ACTIVITY: Two lines mark the range in the entries below: the one holding "- A **bejelentkező oldalon** az" and the one holding "### Jelentkezés részletei". Set down those two and all lines between them, exactly.

THE DATA:
==============================
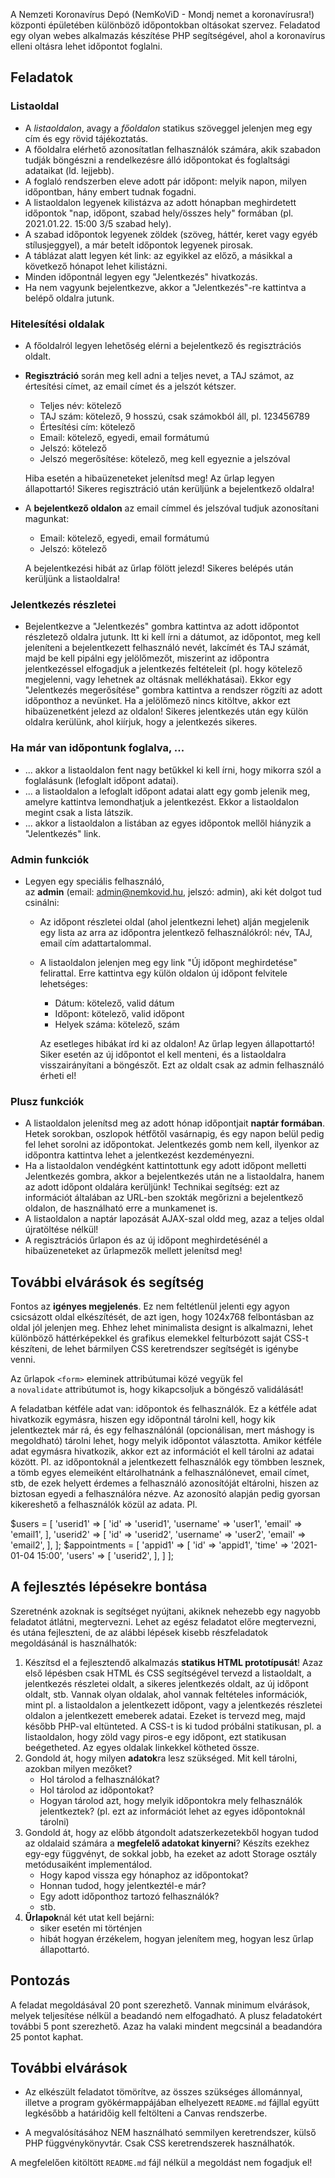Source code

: A Nemzeti Koronavírus Depó (NemKoViD - Mondj nemet a koronavírusra!) központi épületében különböző időpontokban oltásokat szervez. Feladatod egy olyan webes alkalmazás készítése PHP segítségével, ahol a koronavírus elleni oltásra lehet időpontot foglalni.

## Feladatok

### Listaoldal

- A *listaoldalon*, avagy a *főoldalon* statikus szöveggel jelenjen meg egy cím és egy rövid tájékoztatás.
- A főoldalra elérhető azonosítatlan felhasználók számára, akik szabadon tudják böngészni a rendelkezésre álló időpontokat és foglaltsági adataikat (ld. lejjebb).
- A foglaló rendszerben eleve adott pár időpont: melyik napon, milyen időpontban, hány embert tudnak fogadni.
- A listaoldalon legyenek kilistázva az adott hónapban meghirdetett időpontok "nap, időpont, szabad hely/összes hely" formában (pl. 2021.01.22. 15:00 3/5 szabad hely).
- A szabad időpontok legyenek zöldek (szöveg, háttér, keret vagy egyéb stílusjeggyel), a már betelt időpontok legyenek pirosak.
- A táblázat alatt legyen két link: az egyikkel az előző, a másikkal a következő hónapot lehet kilistázni.
- Minden időpontnál legyen egy "Jelentkezés" hivatkozás.
- Ha nem vagyunk bejelentkezve, akkor a "Jelentkezés"-re kattintva a belépő oldalra jutunk.

### Hitelesítési oldalak

- A főoldalról legyen lehetőség elérni a bejelentkező és regisztrációs oldalt.

- **Regisztráció** során meg kell adni a teljes nevet, a TAJ számot, az értesítési címet, az email címet és a jelszót kétszer.

  - Teljes név: kötelező
  - TAJ szám: kötelező, 9 hosszú, csak számokból áll, pl. 123456789
  - Értesítési cím: kötelező
  - Email: kötelező, egyedi, email formátumú
  - Jelszó: kötelező
  - Jelszó megerősítése: kötelező, meg kell egyeznie a jelszóval

  Hiba esetén a hibaüzeneteket jelenítsd meg! Az űrlap legyen állapottartó! Sikeres regisztráció után kerüljünk a bejelentkező oldalra!

- A **bejelentkező oldalon** az email címmel és jelszóval tudjuk azonosítani magunkat:

  - Email: kötelező, egyedi, email formátumú
  - Jelszó: kötelező

  A bejelentkezési hibát az űrlap fölött jelezd! Sikeres belépés után kerüljünk a listaoldalra!

### Jelentkezés részletei

- Bejelentkezve a "Jelentkezés" gombra kattintva az adott időpontot részletező oldalra jutunk. Itt ki kell írni a dátumot, az időpontot, meg kell jeleníteni a bejelentkezett felhasználó nevét, lakcímét és TAJ számát, majd be kell pipálni egy jelölőmezőt, miszerint az időpontra jelentkezéssel elfogadjuk a jelentkezés feltételeit (pl. hogy kötelező megjelenni, vagy lehetnek az oltásnak mellékhatásai). Ekkor egy "Jelentkezés megerősítése" gombra kattintva a rendszer rögzíti az adott időponthoz a nevünket. Ha a jelölőmező nincs kitöltve, akkor ezt hibaüzenetként jelezd az oldalon! Sikeres jelentkezés után egy külön oldalra kerülünk, ahol kiírjuk, hogy a jelentkezés sikeres.

### Ha már van időpontunk foglalva, ...

- ... akkor a listaoldalon fent nagy betűkkel ki kell írni, hogy mikorra szól a foglalásunk (lefoglalt időpont adatai).
- ... a listaoldalon a lefoglalt időpont adatai alatt egy gomb jelenik meg, amelyre kattintva lemondhatjuk a jelentkezést. Ekkor a listaoldalon megint csak a lista látszik.
- ... akkor a listaoldalon a listában az egyes időpontok mellől hiányzik a "Jelentkezés" link.

### Admin funkciók

- Legyen egy speciális felhasználó, az **admin** (email: <admin@nemkovid.hu>, jelszó: admin), aki két dolgot tud csinálni:

  - Az időpont részletei oldal (ahol jelentkezni lehet) alján megjelenik egy lista az arra az időpontra jelentkező felhasználókról: név, TAJ, email cím adattartalommal.

  - A listaoldalon jelenjen meg egy link "Új időpont meghirdetése" felirattal. Erre kattintva egy külön oldalon új időpont felvitele lehetséges:

    - Dátum: kötelező, valid dátum
    - Időpont: kötelező, valid időpont
    - Helyek száma: kötelező, szám

    Az esetleges hibákat írd ki az oldalon! Az űrlap legyen állapottartó! Siker esetén az új időpontot el kell menteni, és a listaoldalra visszairányítani a böngészőt. Ezt az oldalt csak az admin felhasználó érheti el!

### Plusz funkciók

- A listaoldalon jelenítsd meg az adott hónap időpontjait **naptár formában**. Hetek sorokban, oszlopok hétfőtől vasárnapig, és egy napon belül pedig fel lehet sorolni az időpontokat. Jelentkezés gomb nem kell, ilyenkor az időpontra kattintva lehet a jelentkezést kezdeményezni.
- Ha a listaoldalon vendégként kattintottunk egy adott időpont melletti Jelentkezés gombra, akkor a bejelentkezés után ne a listaoldalra, hanem az adott időpont oldalára kerüljünk! Technikai segítség: ezt az információt általában az URL-ben szokták megőrizni a bejelentkező oldalon, de használható erre a munkamenet is.
- A listaoldalon a naptár lapozását AJAX-szal oldd meg, azaz a teljes oldal újratöltése nélkül!
- A regisztrációs űrlapon és az új időpont meghirdetésénél a hibaüzeneteket az űrlapmezők mellett jelenítsd meg!

## További elvárások és segítség

Fontos az **igényes megjelenés**. Ez nem feltétlenül jelenti egy agyon csicsázott oldal elkészítését, de azt igen, hogy 1024x768 felbontásban az oldal jól jelenjen meg. Ehhez lehet minimalista designt is alkalmazni, lehet különböző háttérképekkel és grafikus elemekkel felturbózott saját CSS-t készíteni, de lehet bármilyen CSS keretrendszer segítségét is igénybe venni.

Az űrlapok `<form>` eleminek attribútumai közé vegyük fel a `novalidate` attribútumot is, hogy kikapcsoljuk a böngésző validálását!

<form action="" novalidate>
</form>

A feladatban kétféle adat van: időpontok és felhasználók. Ez a kétféle adat hivatkozik egymásra, hiszen egy időpontnál tárolni kell, hogy kik jelentkeztek már rá, és egy felhasználónál (opcionálisan, mert máshogy is megoldható) tárolni lehet, hogy melyik időpontot választotta. Amikor kétféle adat egymásra hivatkozik, akkor ezt az információt el kell tárolni az adatai között. Pl. az időpontoknál a jelentkezett felhasználók egy tömbben lesznek, a tömb egyes elemeiként eltárolhatnánk a felhasználónevet, email címet, stb, de ezek helyett érdemes a felhasználó azonosítóját eltárolni, hiszen az biztosan egyedi a felhasználóra nézve. Az azonosító alapján pedig gyorsan kikereshető a felhasználók közül az adata. Pl.

$users = [
  'userid1' => [
    'id'        => 'userid1',
    'username'  => 'user1',
    'email'     => 'email1',
  ],
  'userid2' => [
    'id'        => 'userid2',
    'username'  => 'user2',
    'email'     => 'email2',
  ],
];
$appointments = [
'appid1' => [
'id' => 'appid1',
'time' => '2021-01-04 15:00',
'users' => [
'userid2',
],
]
];

## A fejlesztés lépésekre bontása

Szeretnénk azoknak is segítséget nyújtani, akiknek nehezebb egy nagyobb feladatot átlátni, megtervezni. Lehet az egész feladatot előre megtervezni, és utána fejleszteni, de az alábbi lépések kisebb részfeladatok megoldásánál is használhatók:

1.  Készítsd el a fejlesztendő alkalmazás **statikus HTML prototípusát**! Azaz első lépésben csak HTML és CSS segítségével tervezd a listaoldalt, a jelentkezés részletei oldalt, a sikeres jelentkezés oldalt, az új időpont oldalt, stb. Vannak olyan oldalak, ahol vannak feltételes információk, mint pl. a listaoldalon a jelentkezett időpont, vagy a jelentkezés részletei oldalon a jelentkezett emeberek adatai. Ezeket is tervezd meg, majd később PHP-val eltünteted. A CSS-t is ki tudod próbálni statikusan, pl. a listaoldalon, hogy zöld vagy piros-e egy időpont, ezt statikusan beégetheted. Az egyes oldalak linkekkel kötheted össze.
2.  Gondold át, hogy milyen **adatok**ra lesz szükséged. Mit kell tárolni, azokban milyen mezőket?
    - Hol tárolod a felhasználókat?
    - Hol tárolod az időpontokat?
    - Hogyan tárolod azt, hogy melyik időpontokra mely felhasználók jelentkeztek? (pl. ezt az információt lehet az egyes időpontoknál tárolni)
3.  Gondold át, hogy az előbb átgondolt adatszerkezetekből hogyan tudod az oldalaid számára a **megfelelő adatokat kinyerni**? Készíts ezekhez egy-egy függvényt, de sokkal jobb, ha ezeket az adott Storage osztály metódusaiként implementálod.
    - Hogy kapod vissza egy hónaphoz az időpontokat?
    - Honnan tudod, hogy jelentkeztél-e már?
    - Egy adott időponthoz tartozó felhasználók?
    - stb.
4.  **Űrlapok**nál két utat kell bejárni:
    - siker esetén mi történjen
    - hibát hogyan érzékelem, hogyan jelenítem meg, hogyan lesz űrlap állapottartó.

## Pontozás

A feladat megoldásával 20 pont szerezhető. Vannak minimum elvárások, melyek teljesítése nélkül a beadandó nem elfogadható. A plusz feladatokért további 5 pont szerezhető. Azaz ha valaki mindent megcsinál a beadandóra 25 pontot kaphat.

## További elvárások

- Az elkészült feladatot tömörítve, az összes szükséges állománnyal, illetve a program gyökérmappájában elhelyezett `README.md` fájllal együtt legkésőbb a határidőig kell feltölteni a Canvas rendszerbe.

- A megvalósításához NEM használható semmilyen keretrendszer, külső PHP függvénykönyvtár. Csak CSS keretrendszerek használhatók.

A megfelelően kitöltött `README.md` fájl nélkül a megoldást nem fogadjuk el!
==============================
WRITTEN ANSWER:
- A **bejelentkező oldalon** az email címmel és jelszóval tudjuk azonosítani magunkat:

  - Email: kötelező, egyedi, email formátumú
  - Jelszó: kötelező

  A bejelentkezési hibát az űrlap fölött jelezd! Sikeres belépés után kerüljünk a listaoldalra!

### Jelentkezés részletei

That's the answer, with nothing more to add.